──────── ENTRIES SHOWN ────────

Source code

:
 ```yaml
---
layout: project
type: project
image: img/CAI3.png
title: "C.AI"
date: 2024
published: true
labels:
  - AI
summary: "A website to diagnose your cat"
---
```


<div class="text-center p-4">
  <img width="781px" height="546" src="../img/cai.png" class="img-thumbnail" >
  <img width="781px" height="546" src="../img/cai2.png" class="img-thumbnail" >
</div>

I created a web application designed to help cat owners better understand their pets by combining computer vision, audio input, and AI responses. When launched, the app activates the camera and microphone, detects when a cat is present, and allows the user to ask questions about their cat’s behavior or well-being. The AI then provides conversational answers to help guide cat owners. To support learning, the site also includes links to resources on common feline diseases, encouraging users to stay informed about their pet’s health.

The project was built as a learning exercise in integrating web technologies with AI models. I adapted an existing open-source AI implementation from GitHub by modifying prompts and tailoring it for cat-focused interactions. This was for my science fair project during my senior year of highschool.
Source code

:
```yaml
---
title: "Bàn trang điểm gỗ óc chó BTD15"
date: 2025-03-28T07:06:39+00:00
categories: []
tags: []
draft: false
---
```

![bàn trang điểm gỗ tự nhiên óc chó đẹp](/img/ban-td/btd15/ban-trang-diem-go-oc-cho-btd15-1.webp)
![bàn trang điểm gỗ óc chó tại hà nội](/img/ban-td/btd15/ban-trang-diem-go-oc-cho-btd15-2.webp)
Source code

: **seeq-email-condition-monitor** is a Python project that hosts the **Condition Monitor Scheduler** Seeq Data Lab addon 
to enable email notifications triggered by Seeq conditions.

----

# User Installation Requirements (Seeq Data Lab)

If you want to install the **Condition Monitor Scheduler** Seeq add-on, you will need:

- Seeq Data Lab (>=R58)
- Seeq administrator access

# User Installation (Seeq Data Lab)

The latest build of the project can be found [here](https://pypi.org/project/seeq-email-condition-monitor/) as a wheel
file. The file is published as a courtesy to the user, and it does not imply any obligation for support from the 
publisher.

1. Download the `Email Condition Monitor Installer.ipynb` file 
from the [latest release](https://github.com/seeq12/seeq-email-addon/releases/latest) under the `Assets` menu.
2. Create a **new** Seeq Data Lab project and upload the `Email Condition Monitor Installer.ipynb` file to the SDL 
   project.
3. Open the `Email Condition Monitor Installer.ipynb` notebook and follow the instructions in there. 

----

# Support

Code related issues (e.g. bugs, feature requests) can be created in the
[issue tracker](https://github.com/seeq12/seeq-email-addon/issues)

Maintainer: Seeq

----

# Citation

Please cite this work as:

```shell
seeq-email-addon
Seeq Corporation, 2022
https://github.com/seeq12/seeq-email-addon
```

────────

**TASK DIRECTIONS:** Repeat the data word for word, starting at its first line and stopping after the line that contains "The latest build".

**RESULT OF THE EXERCISE:**
Source code

:
 ```yaml
---
layout: project
type: project
image: img/CAI3.png
title: "C.AI"
date: 2024
published: true
labels:
  - AI
summary: "A website to diagnose your cat"
---
```


<div class="text-center p-4">
  <img width="781px" height="546" src="../img/cai.png" class="img-thumbnail" >
  <img width="781px" height="546" src="../img/cai2.png" class="img-thumbnail" >
</div>

I created a web application designed to help cat owners better understand their pets by combining computer vision, audio input, and AI responses. When launched, the app activates the camera and microphone, detects when a cat is present, and allows the user to ask questions about their cat’s behavior or well-being. The AI then provides conversational answers to help guide cat owners. To support learning, the site also includes links to resources on common feline diseases, encouraging users to stay informed about their pet’s health.

The project was built as a learning exercise in integrating web technologies with AI models. I adapted an existing open-source AI implementation from GitHub by modifying prompts and tailoring it for cat-focused interactions. This was for my science fair project during my senior year of highschool.
Source code

:
```yaml
---
title: "Bàn trang điểm gỗ óc chó BTD15"
date: 2025-03-28T07:06:39+00:00
categories: []
tags: []
draft: false
---
```

![bàn trang điểm gỗ tự nhiên óc chó đẹp](/img/ban-td/btd15/ban-trang-diem-go-oc-cho-btd15-1.webp)
![bàn trang điểm gỗ óc chó tại hà nội](/img/ban-td/btd15/ban-trang-diem-go-oc-cho-btd15-2.webp)
Source code

: **seeq-email-condition-monitor** is a Python project that hosts the **Condition Monitor Scheduler** Seeq Data Lab addon 
to enable email notifications triggered by Seeq conditions.

----

# User Installation Requirements (Seeq Data Lab)

If you want to install the **Condition Monitor Scheduler** Seeq add-on, you will need:

- Seeq Data Lab (>=R58)
- Seeq administrator access

# User Installation (Seeq Data Lab)

The latest build of the project can be found [here](https://pypi.org/project/seeq-email-condition-monitor/) as a wheel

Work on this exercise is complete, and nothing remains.